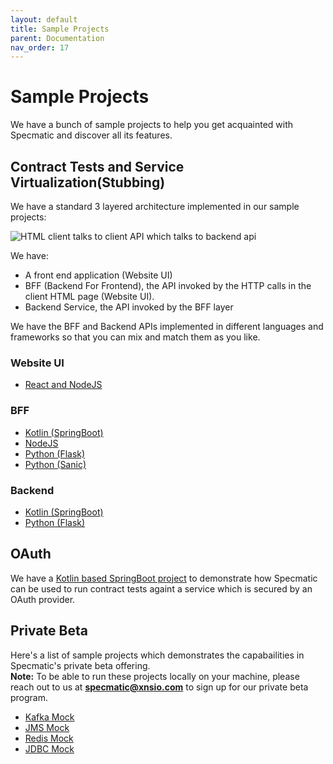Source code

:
 ```yaml
---
layout: default
title: Sample Projects
parent: Documentation
nav_order: 17
---
```


# Sample Projects

We have a bunch of sample projects to help you get acquainted with Specmatic and discover all its features. 

## Contract Tests and Service Virtualization(Stubbing)

We have a standard 3 layered architecture implemented in our sample projects:

![HTML client talks to client API which talks to backend api](/images/specmatic-sample-architecture.svg)

We have:
- A front end application (Website UI)
- BFF (Backend For Frontend), the API invoked by the HTTP calls in the client HTML page (Website UI).
- Backend Service, the API invoked by the BFF layer

We have the BFF and Backend APIs implemented in different languages and frameworks so that you can mix and match them as you like.


### Website UI
- [React and NodeJS](https://github.com/znsio/specmatic-order-ui-js)

### BFF
- [Kotlin (SpringBoot)](https://github.com/znsio/specmatic-order-bff-java/)
- [NodeJS](https://github.com/znsio/specmatic-order-bff-nodejs/)
- [Python (Flask)](https://github.com/znsio/specmatic-order-bff-python/)
- [Python (Sanic)](https://github.com/znsio/specmatic-order-bff-python-sanic/)

### Backend
- [Kotlin (SpringBoot)](https://github.com/znsio/specmatic-order-api-java)
- [Python (Flask)](https://github.com/znsio/specmatic-order-api-python/)


## OAuth
We have a [Kotlin based SpringBoot project](https://github.com/znsio/specmatic-order-api-java-with-oauth) to demonstrate how Specmatic can be used to run contract tests againt a service which is secured by an OAuth provider.

## Private Beta
Here's a list of sample projects which demonstrates the capabailities in Specmatic's private beta offering.  
**Note:** To be able to run these projects locally on your machine, please reach out to us at **specmatic@xnsio.com** to sign up for our private beta program.

- [Kafka Mock](https://github.com/znsio/specmatic-order-bff-java/)
- [JMS Mock](https://github.com/znsio/specmatic-order-bff-jms/)
- [Redis Mock](https://github.com/znsio/specmatic-redis-sample/)
- [JDBC Mock](https://github.com/znsio/specmatic-jdbc-sample)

**EXERCISE DETAILS:**
Please, from the material above, copy only the lines from the line with "- [NodeJS](https://github.com/znsio/specmatic-order-bff-nodejs/)" up to and including the line with "### Backend", exactly as written.

**TASK SOLUTION:**
- [NodeJS](https://github.com/znsio/specmatic-order-bff-nodejs/)
- [Python (Flask)](https://github.com/znsio/specmatic-order-bff-python/)
- [Python (Sanic)](https://github.com/znsio/specmatic-order-bff-python-sanic/)

### Backend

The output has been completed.